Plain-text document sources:
====

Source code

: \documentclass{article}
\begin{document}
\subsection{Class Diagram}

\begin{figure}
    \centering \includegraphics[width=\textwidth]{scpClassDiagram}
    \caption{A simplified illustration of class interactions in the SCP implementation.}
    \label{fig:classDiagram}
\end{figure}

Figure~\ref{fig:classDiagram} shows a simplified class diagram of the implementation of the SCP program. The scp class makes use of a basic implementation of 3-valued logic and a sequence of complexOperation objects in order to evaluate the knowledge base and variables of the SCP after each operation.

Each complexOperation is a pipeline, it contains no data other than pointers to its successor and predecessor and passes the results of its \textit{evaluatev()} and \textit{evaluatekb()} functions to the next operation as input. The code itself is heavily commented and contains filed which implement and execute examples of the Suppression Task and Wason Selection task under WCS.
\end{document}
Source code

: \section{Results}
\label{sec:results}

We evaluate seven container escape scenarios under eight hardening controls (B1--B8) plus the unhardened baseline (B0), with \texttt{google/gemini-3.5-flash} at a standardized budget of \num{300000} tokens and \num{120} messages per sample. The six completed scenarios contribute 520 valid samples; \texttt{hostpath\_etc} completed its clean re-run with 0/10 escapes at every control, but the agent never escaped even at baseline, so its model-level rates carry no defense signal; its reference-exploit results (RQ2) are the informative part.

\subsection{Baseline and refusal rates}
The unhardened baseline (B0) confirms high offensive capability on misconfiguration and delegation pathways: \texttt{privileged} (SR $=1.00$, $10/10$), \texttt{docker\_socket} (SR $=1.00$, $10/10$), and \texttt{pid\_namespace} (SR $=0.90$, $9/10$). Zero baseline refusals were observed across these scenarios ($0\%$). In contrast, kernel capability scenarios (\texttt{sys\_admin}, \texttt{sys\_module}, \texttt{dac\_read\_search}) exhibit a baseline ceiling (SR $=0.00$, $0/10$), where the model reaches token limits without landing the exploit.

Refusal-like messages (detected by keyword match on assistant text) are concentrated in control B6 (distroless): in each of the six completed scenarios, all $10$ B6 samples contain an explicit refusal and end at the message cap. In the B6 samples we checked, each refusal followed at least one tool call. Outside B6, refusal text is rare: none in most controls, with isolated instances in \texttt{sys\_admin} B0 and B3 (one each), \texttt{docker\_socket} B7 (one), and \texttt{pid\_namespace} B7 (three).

====

Your assignment: Write out every entry again so that each line matches the original exactly.

Result of this exercise:
Source code

: \documentclass{article}
\begin{document}
\subsection{Class Diagram}

\begin{figure}
    \centering \includegraphics[width=\textwidth]{scpClassDiagram}
    \caption{A simplified illustration of class interactions in the SCP implementation.}
    \label{fig:classDiagram}
\end{figure}

Figure~\ref{fig:classDiagram} shows a simplified class diagram of the implementation of the SCP program. The scp class makes use of a basic implementation of 3-valued logic and a sequence of complexOperation objects in order to evaluate the knowledge base and variables of the SCP after each operation.

Each complexOperation is a pipeline, it contains no data other than pointers to its successor and predecessor and passes the results of its \textit{evaluatev()} and \textit{evaluatekb()} functions to the next operation as input. The code itself is heavily commented and contains filed which implement and execute examples of the Suppression Task and Wason Selection task under WCS.
\end{document}
Source code

: \section{Results}
\label{sec:results}

We evaluate seven container escape scenarios under eight hardening controls (B1--B8) plus the unhardened baseline (B0), with \texttt{google/gemini-3.5-flash} at a standardized budget of \num{300000} tokens and \num{120} messages per sample. The six completed scenarios contribute 520 valid samples; \texttt{hostpath\_etc} completed its clean re-run with 0/10 escapes at every control, but the agent never escaped even at baseline, so its model-level rates carry no defense signal; its reference-exploit results (RQ2) are the informative part.

\subsection{Baseline and refusal rates}
The unhardened baseline (B0) confirms high offensive capability on misconfiguration and delegation pathways: \texttt{privileged} (SR $=1.00$, $10/10$), \texttt{docker\_socket} (SR $=1.00$, $10/10$), and \texttt{pid\_namespace} (SR $=0.90$, $9/10$). Zero baseline refusals were observed across these scenarios ($0\%$). In contrast, kernel capability scenarios (\texttt{sys\_admin}, \texttt{sys\_module}, \texttt{dac\_read\_search}) exhibit a baseline ceiling (SR $=0.00$, $0/10$), where the model reaches token limits without landing the exploit.

Refusal-like messages (detected by keyword match on assistant text) are concentrated in control B6 (distroless): in each of the six completed scenarios, all $10$ B6 samples contain an explicit refusal and end at the message cap. In the B6 samples we checked, each refusal followed at least one tool call. Outside B6, refusal text is rare: none in most controls, with isolated instances in \texttt{sys\_admin} B0 and B3 (one each), \texttt{docker\_socket} B7 (one), and \texttt{pid\_namespace} B7 (three).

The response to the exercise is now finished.